Presumably the Senate would then bring suit challenging the appointment. This should not be viewed as a constitutional crisis but rather as a healthy dispute between the president and the Senate about the meaning of the Constitution. This kind of thing has happened before. In 1932, the Supreme Court ruled that the Senate did not have the power to rescind a confirmation vote after the nominee had already taken office. More recently, the court determined that recess appointments by the president were no longer proper because the Senate no longer took recesses.
It would break the logjam in our system to have this dispute decided by the Supreme Court (presumably with Garland recusing himself). We could restore a sensible system of government if it were accepted that the Senate has an obligation to act on nominations in a reasonable period of time. The threat that the president could proceed with an appointment if the Senate failed to do so would force the Senate to do its job — providing its advice and consent on a timely basis so that our government can function.
Again, where is the fire? We’ve had an eight-member Court before and society didn’t collapse. Heck, at one point in time, only seven jurists were present. Granted, this cannot go on forever, and Republicans have never made such an argument–just that the next president should fill the vacancy in accordance with the Biden law, which stipulates that there should be no confirmations of judicial nominees during an election year. Democrats, of course, say their words are different (not really), and that what was said in the past doesn’t matter. Yeah, I’m sure they would give a Republican president the same courtesy–they wouldn’t.
Ed Whelan took Diskant’s hypothesis to the woodshed over at National Review, calling it “gobsmackingly stupid.”
1.The Appointments Clause (Art. II, section 2, cl. 2) of the Constitution provides that the president “shall nominate, and by and with the Advice and Consent of the Senate, shall appoint Ambassadors, other public Ministers and Consuls, Judges of the supreme Court, and all other Officers of the United States.”

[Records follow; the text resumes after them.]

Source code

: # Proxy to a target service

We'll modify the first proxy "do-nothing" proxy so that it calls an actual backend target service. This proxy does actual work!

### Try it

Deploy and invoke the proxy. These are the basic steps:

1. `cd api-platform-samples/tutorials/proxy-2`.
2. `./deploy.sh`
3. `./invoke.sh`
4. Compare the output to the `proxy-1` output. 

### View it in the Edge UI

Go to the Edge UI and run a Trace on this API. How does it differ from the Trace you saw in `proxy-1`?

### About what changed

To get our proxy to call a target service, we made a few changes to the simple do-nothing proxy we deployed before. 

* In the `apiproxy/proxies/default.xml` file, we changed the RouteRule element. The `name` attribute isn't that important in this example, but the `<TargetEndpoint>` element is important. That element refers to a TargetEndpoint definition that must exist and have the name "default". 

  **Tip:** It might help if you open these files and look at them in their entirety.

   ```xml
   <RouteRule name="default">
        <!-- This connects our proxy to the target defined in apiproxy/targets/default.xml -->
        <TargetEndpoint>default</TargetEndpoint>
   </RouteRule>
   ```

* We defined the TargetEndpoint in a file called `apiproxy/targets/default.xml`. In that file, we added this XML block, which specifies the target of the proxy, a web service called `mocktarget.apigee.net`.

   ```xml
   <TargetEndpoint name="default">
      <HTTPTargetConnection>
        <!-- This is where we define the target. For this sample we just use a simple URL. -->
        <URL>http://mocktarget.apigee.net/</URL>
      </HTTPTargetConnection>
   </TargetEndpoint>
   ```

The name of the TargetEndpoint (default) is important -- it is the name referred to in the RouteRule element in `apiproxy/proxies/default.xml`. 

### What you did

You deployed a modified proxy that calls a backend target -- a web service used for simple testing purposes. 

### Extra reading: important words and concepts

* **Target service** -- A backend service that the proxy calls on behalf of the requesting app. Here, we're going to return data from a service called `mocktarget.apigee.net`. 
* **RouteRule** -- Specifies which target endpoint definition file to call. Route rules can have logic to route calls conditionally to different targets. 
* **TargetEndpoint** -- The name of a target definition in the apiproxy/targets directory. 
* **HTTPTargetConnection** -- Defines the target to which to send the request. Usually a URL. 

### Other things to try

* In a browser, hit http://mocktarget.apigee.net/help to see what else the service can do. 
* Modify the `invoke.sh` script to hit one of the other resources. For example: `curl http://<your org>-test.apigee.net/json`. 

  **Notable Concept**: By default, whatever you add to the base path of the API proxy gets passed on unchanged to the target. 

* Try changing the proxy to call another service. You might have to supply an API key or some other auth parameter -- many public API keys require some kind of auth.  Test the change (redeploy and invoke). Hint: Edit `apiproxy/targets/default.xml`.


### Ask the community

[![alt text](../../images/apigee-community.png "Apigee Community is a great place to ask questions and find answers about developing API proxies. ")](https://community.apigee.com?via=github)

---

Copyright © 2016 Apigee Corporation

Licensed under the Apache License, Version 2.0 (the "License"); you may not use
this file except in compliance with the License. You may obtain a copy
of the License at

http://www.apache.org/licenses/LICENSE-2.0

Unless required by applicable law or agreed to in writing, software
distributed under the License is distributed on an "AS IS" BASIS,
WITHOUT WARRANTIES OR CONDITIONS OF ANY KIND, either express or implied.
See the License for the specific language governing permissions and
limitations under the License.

The Appointments Clause thus restricts the president’s power to appoint officers by conditioning any such appointment on prior receipt of the Senate’s “Advice and Consent” on a nomination.
2. The Appointments Clause clearly implies a power on the part of the Senate to give advice on and, if it chooses to do so, to consent to a nomination, but it says nothing about how the Senate should go about exercising that power. The text of the Constitution thus leaves the Senate free to exercise that power however it sees fit.
3. Throughout American history, the Senate has frequently—surely, thousands of times—exercised its power over nominations by declining to act on them. (The same Appointments Clause applies equally to Supreme Court nominations and other nominations, so any constitutional argument about what that clause means must apply to all nominations.) That’s been true of judicial nominations generally and also of Supreme Court nominations. As law professor Larry Tribe once put it, “The Senate has ways of blocking Supreme Court nominations other than by straightforward rejection in a confirmation vote.” To illustrate the point, he cited an instance in which the Senate “killed” a nomination “by simply refusing to act upon it.”
4. Thus, the factual premise of Diskant’s waiver argument—that the Senate, by refusing to process the Garland nomination, is “simply fail[ing] to perform its constitutional duty”—is flatly wrong. The Senate is performing its constitutional duty in the manner that it sees fit.
5. Diskant’s waiver argument is also manifestly wrong as a legal matter. Diskant is essentially arguing that the Appointments Clause gives the Senate a veto power that it must exercise affirmatively in order not to waive its ability to block a nominee. Thus, he argues that the Senate does not have the “right to pocket veto the president’s nominations.” But the Framers specifically rejected the veto model (see point 3 here), and the lack of any time frame on the Senate’s power to act simply confirms the broader point that the Constitution leaves the Senate free to act as it chooses.
This is typical of liberals when they don’t get their way–they just make stuff up.